Palestine battles the pandemic

By Susan Abulhawa
March 26, 2020

A Palestinian health worker checks a child’s temperature during precautions against COVID-19 in Gaza City.

There have been relatively few confirmed cases of the coronavirus COVID-19 among the Palestinian population compared with the Israelis infected. This is in part owing to an early lockdown by the Palestinian Authority, as well as the population’s general experience in supporting each other through the far greater virulence of Israeli apartheid and occupation.

The first cases of COVID-19 appeared in Bethlehem on March 5. Seven people who came in contact with a group of Greek tourists, two of whom later tested positive, were confirmed to be infected. To its credit, the Palestinian Authority swiftly instituted a complete shutdown of Palestinian cities and banned entry of foreign tourists.

The same day the first cases were confirmed, the Palestinian Authority declared a state of emergency and closed all schools, churches, mosques and non-essential businesses for one month. Eleven more cases were confirmed two days later.

As of March 22, a total of 59 cases were confirmed among the total Palestinian population of 5 million.  Terrifyingly, two of those cases appeared in Gaza after two Palestinians returned from Pakistan through the Egyptian border.  Hamas authorities have placed them in quarantine in an effort to prevent the spread of the virus in the besieged population of 1.8 million Palestinians who already lack adequate clean water, electricity and sewage treatment due to Israel’s 14-year blockade of Gaza.

For 14 years, Gaza has been unable to import sufficient medicine or medical equipment to meet the needs of people there. Much of what has been available is smuggled through Egypt. This, together with Israel’s persistent military assaults that use Gaza as a testing ground for their booming weapons industry, has left Gaza’s medical infrastructure in tatters. Gaza can do little to nothing to stem the tide of the pandemic if it spreads along the tiny strip of coastal land, among the most densely populated in the world.

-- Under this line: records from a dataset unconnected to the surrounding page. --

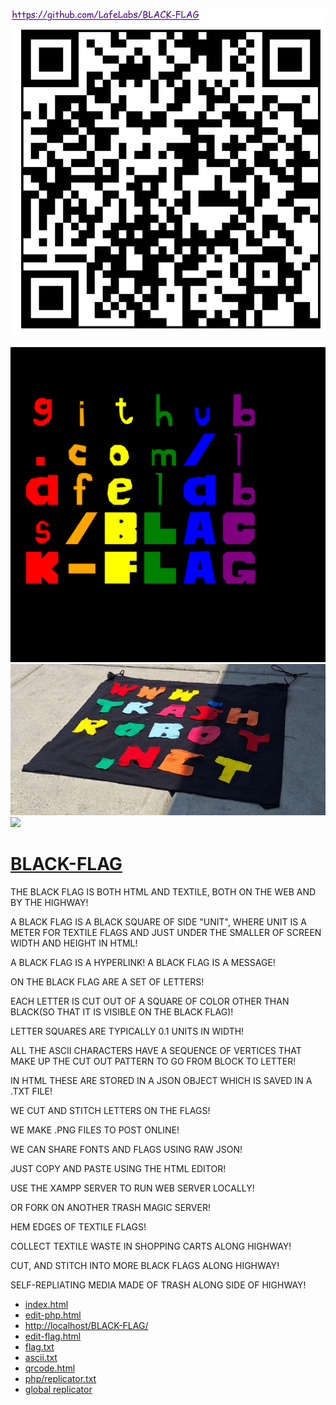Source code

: ![](qrcode.png)

![](GITHUBFLAG.PNG)
![](FLAG-ON-STREET.PNG)
![](THREE-FLAGS.PNG)

# [BLACK-FLAG](https://www.github.com/LafeLabs/BLACK-FLAG)


THE BLACK FLAG IS BOTH HTML AND TEXTILE, BOTH ON THE WEB AND BY THE HIGHWAY!

A BLACK FLAG IS A BLACK SQUARE OF SIDE "UNIT", WHERE UNIT IS A METER FOR TEXTILE FLAGS AND JUST UNDER THE SMALLER OF SCREEN WIDTH AND HEIGHT IN HTML!

A BLACK FLAG IS A HYPERLINK!
A BLACK FLAG IS A MESSAGE!

ON THE BLACK FLAG ARE A SET OF LETTERS! 

EACH LETTER IS CUT OUT OF A SQUARE OF COLOR OTHER THAN BLACK(SO THAT IT IS VISIBLE ON THE BLACK FLAG)!  

LETTER SQUARES ARE TYPICALLY 0.1 UNITS IN WIDTH!

ALL THE ASCII CHARACTERS HAVE A SEQUENCE OF VERTICES THAT MAKE UP THE CUT OUT PATTERN TO GO FROM BLOCK TO LETTER!

IN HTML THESE ARE STORED IN A JSON OBJECT WHICH IS SAVED IN A .TXT FILE!

WE CUT AND STITCH LETTERS ON THE FLAGS!

WE MAKE .PNG FILES TO POST ONLINE!

WE CAN SHARE FONTS AND FLAGS USING RAW JSON!

JUST COPY AND PASTE USING THE HTML EDITOR!

USE THE XAMPP SERVER TO RUN WEB SERVER LOCALLY!

OR FORK ON ANOTHER TRASH MAGIC SERVER!

HEM EDGES OF TEXTILE FLAGS!

COLLECT TEXTILE WASTE IN SHOPPING CARTS ALONG HIGHWAY!

CUT, AND STITCH INTO MORE BLACK FLAGS ALONG HIGHWAY!

SELF-REPLIATING MEDIA MADE OF TRASH ALONG SIDE OF HIGHWAY!

 - [index.html](index.html)
 - [edit-php.html](edit-php.html)
 - [http://localhost/BLACK-FLAG/](http://localhost/BLACK-FLAG/)
 - [edit-flag.html](edit-flag.html)
 - [flag.txt](flag.txt)
 - [ascii.txt](ascii.txt)
 - [qrcode.html](qrcode.html)
 - [php/replicator.txt](php/replicator.txt)
 - [global replicator](https://raw.githubusercontent.com/lafelabs/BLACK-FLAG/refs/heads/main/php/replicator.txt)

When Israel attacked Gaza in 2014, they bombed and destroyed several hospitals, which could not be rebuilt under the blockade. The hospitals that remained have been gutted by a combination of excessive demand from a population crippled and maimed by Israeli attacks, the inability to import new equipment or even parts to repair existing equipment, chronic shortages of vital medicines and disposable protective gear, and chronic electrical blackouts.

The Trump administration’s defunding of  the U.N. Relief and Works Agency for Palestine Refugees in the Near East and the U.S. Agency for International Development also cuts off a minimal level of relief  provided to the medical sector.

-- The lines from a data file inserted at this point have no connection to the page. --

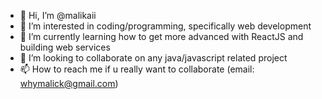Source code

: - 👋 Hi, I’m @malikaii
- 👀 I’m interested in coding/programming, specifically web development
- 🌱 I’m currently learning how to get more advanced with ReactJS and building web services
- 💞️ I’m looking to collaborate on any java/javascript related project
- 📫 How to reach me if u really want to collaborate (email: whymalick@gmail.com)

<!---
malikaii/malikaii is a ✨ special ✨ repository because its `README.md` (this file) appears on your GitHub profile.
You can click the Preview link to take a look at your changes.
--->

Local authorities in Gaza are going to great lengths to keep the virus out. They’ve built dozens of small housing units along the border with Egypt to quarantine arrivals and are in the process of setting up a field hospital in the same area. They’ve also retooled nearby schools to serve as quarantine areas, in addition to temporarily suspending crossings at the border.

This is the most Gaza can do to avert a potential catastrophe.  If the virus slips through, it is unlikely anyone will be spared in a population of 1.8 million people.

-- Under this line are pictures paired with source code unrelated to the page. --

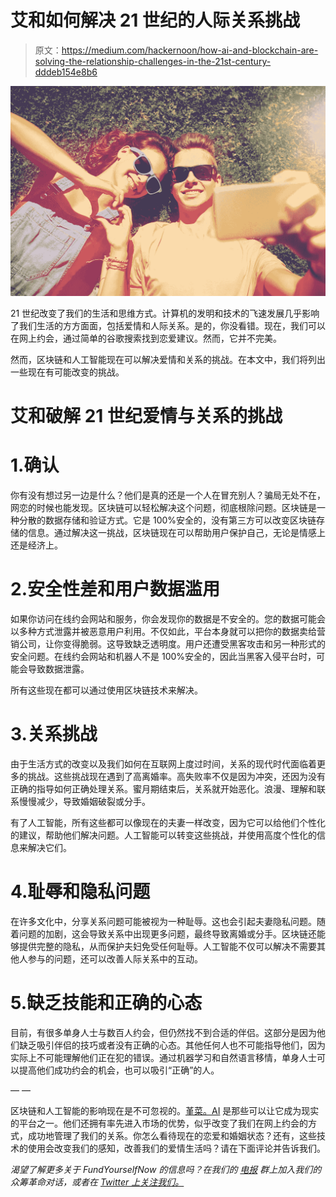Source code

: # 艾和如何解决 21 世纪的人际关系挑战

> 原文：<https://medium.com/hackernoon/how-ai-and-blockchain-are-solving-the-relationship-challenges-in-the-21st-century-dddeb154e8b6>

![](img/3b26bd3113d928a6514b25a53bd2d540.png)

21 世纪改变了我们的生活和思维方式。计算机的发明和技术的飞速发展几乎影响了我们生活的方方面面，包括爱情和人际关系。是的，你没看错。现在，我们可以在网上约会，通过简单的谷歌搜索找到恋爱建议。然而，它并不完美。

然而，区块链和人工智能现在可以解决爱情和关系的挑战。在本文中，我们将列出一些现在有可能改变的挑战。

# 艾和破解 21 世纪爱情与关系的挑战

# 1.确认

你有没有想过另一边是什么？他们是真的还是一个人在冒充别人？骗局无处不在，网恋的时候也能发现。区块链可以轻松解决这个问题，彻底根除问题。区块链是一种分散的数据存储和验证方式。它是 100%安全的，没有第三方可以改变区块链存储的信息。通过解决这一挑战，区块链现在可以帮助用户保护自己，无论是情感上还是经济上。

# 2.安全性差和用户数据滥用

如果你访问在线约会网站和服务，你会发现你的数据是不安全的。您的数据可能会以多种方式泄露并被恶意用户利用。不仅如此，平台本身就可以把你的数据卖给营销公司，让你变得脆弱。这导致缺乏透明度。用户还遭受黑客攻击和另一种形式的安全问题。在线约会网站和机器人不是 100%安全的，因此当黑客入侵平台时，可能会导致数据泄露。

所有这些现在都可以通过使用区块链技术来解决。

# 3.关系挑战

由于生活方式的改变以及我们如何在互联网上度过时间，关系的现代时代面临着更多的挑战。这些挑战现在遇到了高离婚率。高失败率不仅是因为冲突，还因为没有正确的指导如何正确处理关系。蜜月期结束后，关系就开始恶化。浪漫、理解和联系慢慢减少，导致婚姻破裂或分手。

有了人工智能，所有这些都可以像现在的夫妻一样改变，因为它可以给他们个性化的建议，帮助他们解决问题。人工智能可以转变这些挑战，并使用高度个性化的信息来解决它们。

# 4.耻辱和隐私问题

在许多文化中，分享关系问题可能被视为一种耻辱。这也会引起夫妻隐私问题。随着问题的加剧，这会导致关系中出现更多问题，最终导致离婚或分手。区块链还能够提供完整的隐私，从而保护夫妇免受任何耻辱。人工智能不仅可以解决不需要其他人参与的问题，还可以改善人际关系中的互动。

# 5.缺乏技能和正确的心态

目前，有很多单身人士与数百人约会，但仍然找不到合适的伴侣。这部分是因为他们缺乏吸引伴侣的技巧或者没有正确的心态。其他任何人也不可能指导他们，因为实际上不可能理解他们正在犯的错误。通过机器学习和自然语言移情，单身人士可以提高他们成功约会的机会，也可以吸引“正确”的人。

— —

区块链和人工智能的影响现在是不可忽视的。[堇菜。AI](https://viola.ai/) 是那些可以让它成为现实的平台之一。他们还拥有率先进入市场的优势，似乎改变了我们在网上约会的方式，成功地管理了我们的关系。你怎么看待现在的恋爱和婚姻状态？还有，这些技术的使用会改变我们的感知，改善我们的爱情生活吗？请在下面评论并告诉我们。

*渴望了解更多关于 FundYourselfNow 的信息吗？在我们的* [*电报*](https://t.me/fundyourselfnow) *群上加入我们的众筹革命对话，或者在* [*Twitter 上关注我们。*](https://twitter.com/fundyourselfnow)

It is also unlikely that Israel will do more than provide superficial support to Gaza for public relations purposes. In fact, in the West Bank and Jerusalem, Israel has continued its practice of night raids and mass arrests of Palestinians. There are also reports of four confirmed cases of coronavirus among Palestinian political prisoners, who are particularly vulnerable in overcrowded Israeli prisons.

With a population of 8.7 million, Israel’s cases of coronavirus have surged to over 1,200 cases.  On March 18, Mossad, the Israeli spy agency, procured 100,000 test kits from abroad. Given Mossad’s mandate — espionage, theft, kidnapping, blackmail, bribery and assassination — it is unlikely that the source was kosher. And, in a twist of irony, those kits lacked key components, which rendered them unusable.

Abulhawa is a Palestinian-American activist, whose political work includes the Boycott, Divestment and Sanctions movement and Al-Awda: The Palestine  Right to Return Coalition. A writer whose novels include “Mornings in Jenin,” she is also the founder of Playgrounds for Palestine.